Examining Community Engagement Strategies in Richmond Nonprofits Addressing Food Insecurity: A Case Study

Mone Bailey

Food in America is often a reflection of values, cultures and customs. Food choices give way to your upbringing, geographic location and even socioeconomic status. In the United States, 8.6 million adults live in households with very low food security. As nonprofits begin to shift from a charity-based structure in addressing food insecurity to an equity-based approach, it is important to understand how they are effectively engaging the community. Community engagement is a fundamental practice for nonprofits to build trust, foster relationships and empower the community. Though the concept of community engagement has been an important theme across disciplines, there is limited research on its impact on organizations addressing food insecurity. This study helps to address this gap in the research by collecting and analyzing data from semi-structured interviews of nonprofit leaders addressing food insecurity via food banks, urban agriculture initiatives, and in the food access space. This study reports the findings, implications, and recommendations gained from an analysis of the interview data categorizing various community engagement strategies used by food non-profits.

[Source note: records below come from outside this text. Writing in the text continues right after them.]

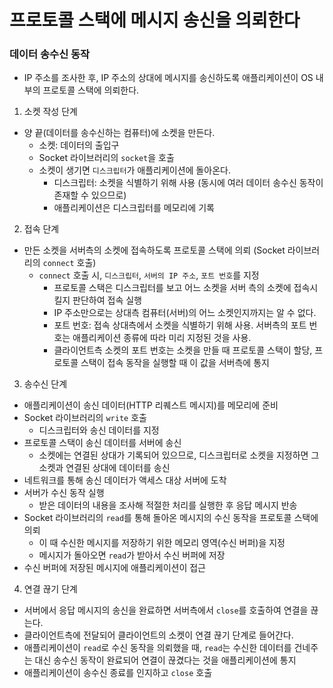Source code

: # 프로토콜 스택에 메시지 송신을 의뢰한다

### 데이터 송수신 동작
- IP 주소를 조사한 후, IP 주소의 상대에 메시지를 송신하도록 애플리케이션이 OS 내부의 프로토콜 스택에 의뢰한다.

1. 소켓 작성 단계
  - 양 끝(데이터를 송수신하는 컴퓨터)에 소켓을 만든다.
    - 소켓: 데이터의 출입구
    - Socket 라이브러리의 `socket`을 호출
    - 소켓이 생기면 `디스크립터`가 애플리케이션에 돌아온다.
      - 디스크립터: 소켓을 식별하기 위해 사용 (동시에 여러 데이터 송수신 동작이 존재할 수 있으므로)
      - 애플리케이션은 디스크립터를 메모리에 기록
2. 접속 단계
  - 만든 소켓을 서버측의 소켓에 접속하도록 프로토콜 스택에 의뢰 (Socket 라이브러리의 `connect` 호출)
    - `connect` 호출 시, `디스크립터`, `서버의 IP 주소`, `포트 번호`를 지정
      - 프로토콜 스택은 디스크립터를 보고 어느 소켓을 서버 측의 소켓에 접속시킬지 판단하여 접속 실행
      - IP 주소만으로는 상대측 컴퓨터(서버)의 어느 소켓인지까지는 알 수 없다.
      - 포트 번호: 접속 상대측에서 소켓을 식별하기 위해 사용. 서버측의 포트 번호는 애플리케이션 종류에 따라 미리 지정된 것을 사용.
      - 클라이언트측 소켓의 포트 번호는 소켓을 만들 때 프로토콜 스택이 할당, 프로토콜 스택이 접속 동작을 실행할 때 이 값을 서버측에 통지

3. 송수신 단계
  - 애플리케이션이 송신 데이터(HTTP 리퀘스트 메시지)를 메모리에 준비
  - Socket 라이브러리의 `write` 호출
    - 디스크립터와 송신 데이터를 지정
  - 프로토콜 스택이 송신 데이터를 서버에 송신
    - 소켓에는 연결된 상대가 기록되어 있으므로, 디스크립터로 소켓을 지정하면 그 소켓과 연결된 상대에 데이터를 송신
  - 네트워크를 통해 송신 데이터가 액세스 대상 서버에 도착
  - 서버가 수신 동작 실행
    - 받은 데이터의 내용을 조사해 적절한 처리를 실행한 후 응답 메시지 반송
  - Socket 라이브러리의 `read`를 통해 돌아온 메시지의 수신 동작을 프로토콜 스택에 의뢰
    - 이 때 수신한 메시지를 저장하기 위한 메모리 영역(수신 버퍼)을 지정
    - 메시지가 돌아오면 `read`가 받아서 수신 버퍼에 저장
  - 수신 버퍼에 저장된 메시지에 애플리케이션이 접근

4. 연결 끊기 단계
  - 서버에서 응답 메시지의 송신을 완료하면 서버측에서 `close`를 호출하여 연결을 끊는다.
  - 클라이언트측에 전달되어 클라이언트의 소켓이 연결 끊기 단계로 들어간다.
  - 애플리케이션이 `read`로 수신 동작을 의뢰했을 때, `read`는 수신한 데이터를 건네주는 대신 송수신 동작이 완료되어 연결이 끊겼다는 것을 애플리케이션에 통지
  - 애플리케이션이 송수신 종료를 인지하고 `close` 호출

Communication Strategies and Rhetorical Elements of Fundraising

Katie Tritt

Some small non-profit organizations lack communication strategies to improve fundraising revenues and ensure financial sustainability. Fundraising is a form of communicating and is often one of the best ways of reaching key stakeholders. Fundraising couldn’t exist without communication to tell the organization’s story and prove why donors should give. Successful nonprofit fundraising is really about nurturing relationships, building trust and making emotional connections with the public, all of which can be done by choosing the right words and communicating in an effective way. If small non-profit organizations are able to cultivate authentic relationships with their donors through learning and understanding the best ways to communicate with them- they will create a successful relationship that will yield tangible results that will allow for the organization to fulfill their mission and serve the communities, they aim to engage with. Failure to obtain the funds necessary to support operations affects the organization's ability to achieve the mission and positive social change for the organization's recipients.